This is funny....my seven year old (who was peeking behind me and reading) just asked me if Old Yeller was the show where the guy shot the dog. 

I said "how did you know?" And he said..."I saw it on TV. "

Didn't traumatize him. I'll have to ask my husband if he remembers my kids watching that....


----------



## AquaClaraCanines (Mar 5, 2006)

I may have been too young to get it the first time I saw Old Yeller... to get the real depth of it! And since then, seen it so many times it just doesn't get to me!


----------



## paula bedard (Feb 5, 2008)

Lucky's mom said:


> This is funny....my seven year old (who was peeking behind me and reading) just asked me if Old Yeller was the show where the guy shot the dog.
> 
> I said "how did you know?" And he said..."I saw it on TV. "
> 
> Didn't traumatize him. I'll have to ask my husband if he remembers my kids watching that....

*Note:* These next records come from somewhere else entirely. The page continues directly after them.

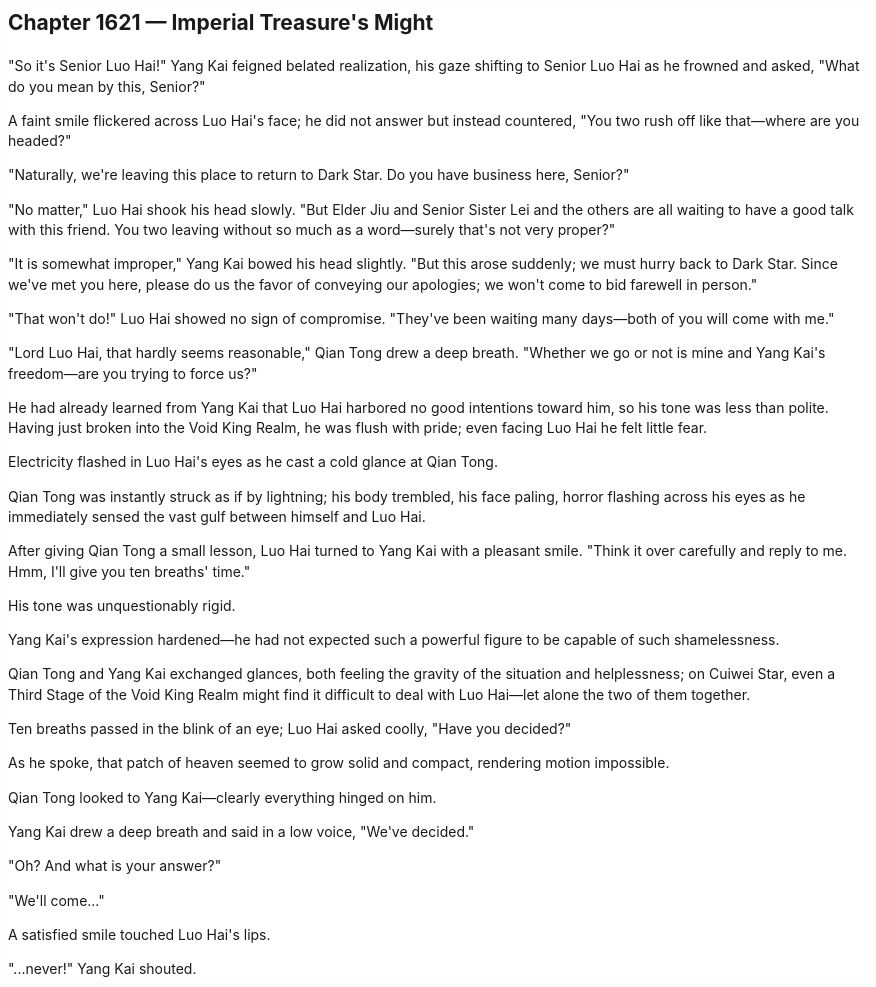 ## Chapter 1621 — Imperial Treasure's Might

"So it's Senior Luo Hai!" Yang Kai feigned belated realization, his gaze shifting to Senior Luo Hai as he frowned and asked, "What do you mean by this, Senior?"

A faint smile flickered across Luo Hai's face; he did not answer but instead countered, "You two rush off like that—where are you headed?"

"Naturally, we're leaving this place to return to Dark Star. Do you have business here, Senior?"

"No matter," Luo Hai shook his head slowly. "But Elder Jiu and Senior Sister Lei and the others are all waiting to have a good talk with this friend. You two leaving without so much as a word—surely that's not very proper?"

"It is somewhat improper," Yang Kai bowed his head slightly. "But this arose suddenly; we must hurry back to Dark Star. Since we've met you here, please do us the favor of conveying our apologies; we won't come to bid farewell in person."

"That won't do!" Luo Hai showed no sign of compromise. "They've been waiting many days—both of you will come with me."

"Lord Luo Hai, that hardly seems reasonable," Qian Tong drew a deep breath. "Whether we go or not is mine and Yang Kai's freedom—are you trying to force us?"

He had already learned from Yang Kai that Luo Hai harbored no good intentions toward him, so his tone was less than polite. Having just broken into the Void King Realm, he was flush with pride; even facing Luo Hai he felt little fear.

Electricity flashed in Luo Hai's eyes as he cast a cold glance at Qian Tong.

Qian Tong was instantly struck as if by lightning; his body trembled, his face paling, horror flashing across his eyes as he immediately sensed the vast gulf between himself and Luo Hai.

After giving Qian Tong a small lesson, Luo Hai turned to Yang Kai with a pleasant smile. "Think it over carefully and reply to me. Hmm, I'll give you ten breaths' time."

His tone was unquestionably rigid.

Yang Kai's expression hardened—he had not expected such a powerful figure to be capable of such shamelessness.

Qian Tong and Yang Kai exchanged glances, both feeling the gravity of the situation and helplessness; on Cuiwei Star, even a Third Stage of the Void King Realm might find it difficult to deal with Luo Hai—let alone the two of them together.

Ten breaths passed in the blink of an eye; Luo Hai asked coolly, "Have you decided?"

As he spoke, that patch of heaven seemed to grow solid and compact, rendering motion impossible.

Qian Tong looked to Yang Kai—clearly everything hinged on him.

Yang Kai drew a deep breath and said in a low voice, "We've decided."

"Oh? And what is your answer?"

"We'll come..."

A satisfied smile touched Luo Hai's lips.

"...never!" Yang Kai shouted.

I tend to cry over spilt milk...but they are cathartic tears.


----------



## FlyingQuizini (Oct 24, 2006)

I just saw it today. I was disappointed that they didn't run the PSA about responsible dog ownership in the theater before or after the film.


----------



## BeauShel (May 20, 2007)

I just heard on the news that Marley and Me was the number one movie this weekend at the box office. Havent seen it yet, it hits alittle close to home with Beau almost dying from bloat last spring. Will have to bring the rest of the box of kleenex left over from John's funeral if I do go see it. Hubby really wants to go.


----------



## The Sam of Cliveden (Sep 11, 2008)

We saw the movie on Christmas. I didn't read the book and seriously I had no clue Marley died. Yep, I cried like a big baby. Only part I didn't like was having to get up twice to let two eight or nine years old out. I guess their Mamma didn't want them to inconvience her or their group but it's okay to ask the people on the opposite end to move twice during during the movie. The first time was okay, but the second time I was sobbing and here comes the two little pia's. I swear I can live to be hundred and never understand folk! But, I enjoyed the movie!!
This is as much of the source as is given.